### YOUR ASSIGNMENT:
For each line in the data that includes "repository", make a copy.

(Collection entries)

____________

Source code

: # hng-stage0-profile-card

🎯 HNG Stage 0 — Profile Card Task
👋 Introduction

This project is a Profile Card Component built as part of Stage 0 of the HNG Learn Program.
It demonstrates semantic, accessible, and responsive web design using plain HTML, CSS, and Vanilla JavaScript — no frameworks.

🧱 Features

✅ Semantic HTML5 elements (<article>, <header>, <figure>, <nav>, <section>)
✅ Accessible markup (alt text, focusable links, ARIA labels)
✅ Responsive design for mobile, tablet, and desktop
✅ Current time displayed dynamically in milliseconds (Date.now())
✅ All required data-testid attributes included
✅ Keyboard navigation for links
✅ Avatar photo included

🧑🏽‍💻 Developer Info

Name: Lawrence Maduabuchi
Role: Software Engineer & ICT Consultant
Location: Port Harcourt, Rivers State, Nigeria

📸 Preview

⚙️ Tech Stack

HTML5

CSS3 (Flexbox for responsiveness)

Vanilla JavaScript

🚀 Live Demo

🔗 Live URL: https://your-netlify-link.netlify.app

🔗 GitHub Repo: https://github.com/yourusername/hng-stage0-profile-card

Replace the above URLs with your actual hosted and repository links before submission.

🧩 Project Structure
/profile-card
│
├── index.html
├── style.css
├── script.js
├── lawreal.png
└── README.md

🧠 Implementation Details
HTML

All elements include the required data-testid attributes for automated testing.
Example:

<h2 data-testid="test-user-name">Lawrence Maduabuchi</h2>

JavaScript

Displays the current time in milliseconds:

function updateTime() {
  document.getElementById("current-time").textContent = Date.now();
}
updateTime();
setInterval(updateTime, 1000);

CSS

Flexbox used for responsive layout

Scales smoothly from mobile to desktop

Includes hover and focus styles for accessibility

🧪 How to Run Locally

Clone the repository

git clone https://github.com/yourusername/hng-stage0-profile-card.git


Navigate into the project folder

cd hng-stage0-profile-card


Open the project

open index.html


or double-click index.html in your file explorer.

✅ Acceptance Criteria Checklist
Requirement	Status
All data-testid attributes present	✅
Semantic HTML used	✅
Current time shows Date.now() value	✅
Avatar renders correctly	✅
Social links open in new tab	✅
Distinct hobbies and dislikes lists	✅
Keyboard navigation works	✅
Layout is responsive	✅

____________

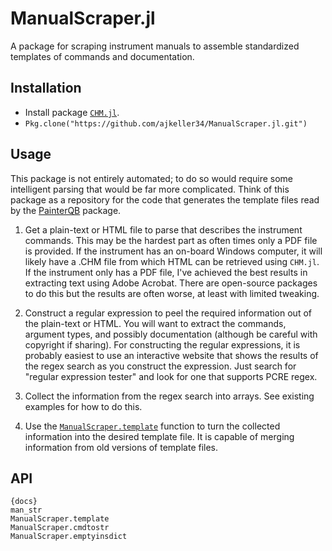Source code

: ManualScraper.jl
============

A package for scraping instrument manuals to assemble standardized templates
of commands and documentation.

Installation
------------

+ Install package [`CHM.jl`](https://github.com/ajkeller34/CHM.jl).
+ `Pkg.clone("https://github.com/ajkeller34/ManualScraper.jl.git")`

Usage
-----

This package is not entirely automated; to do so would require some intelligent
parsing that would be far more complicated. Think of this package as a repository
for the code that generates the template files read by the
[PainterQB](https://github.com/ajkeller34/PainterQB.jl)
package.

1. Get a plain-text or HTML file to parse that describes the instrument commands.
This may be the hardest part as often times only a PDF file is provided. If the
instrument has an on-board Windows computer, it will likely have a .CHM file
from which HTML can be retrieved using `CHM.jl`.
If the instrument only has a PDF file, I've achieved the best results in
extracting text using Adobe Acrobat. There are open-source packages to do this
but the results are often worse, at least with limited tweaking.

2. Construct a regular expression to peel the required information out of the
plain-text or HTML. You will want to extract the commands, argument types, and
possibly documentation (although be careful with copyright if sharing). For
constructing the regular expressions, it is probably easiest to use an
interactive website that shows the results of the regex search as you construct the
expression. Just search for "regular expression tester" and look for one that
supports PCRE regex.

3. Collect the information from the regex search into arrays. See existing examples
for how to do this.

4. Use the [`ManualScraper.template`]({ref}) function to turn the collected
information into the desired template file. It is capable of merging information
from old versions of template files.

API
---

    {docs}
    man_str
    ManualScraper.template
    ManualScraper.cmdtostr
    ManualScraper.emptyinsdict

____________

### TASK ANSWER:
Replace the above URLs with your actual hosted and repository links before submission.
Clone the repository
parsing that would be far more complicated. Think of this package as a repository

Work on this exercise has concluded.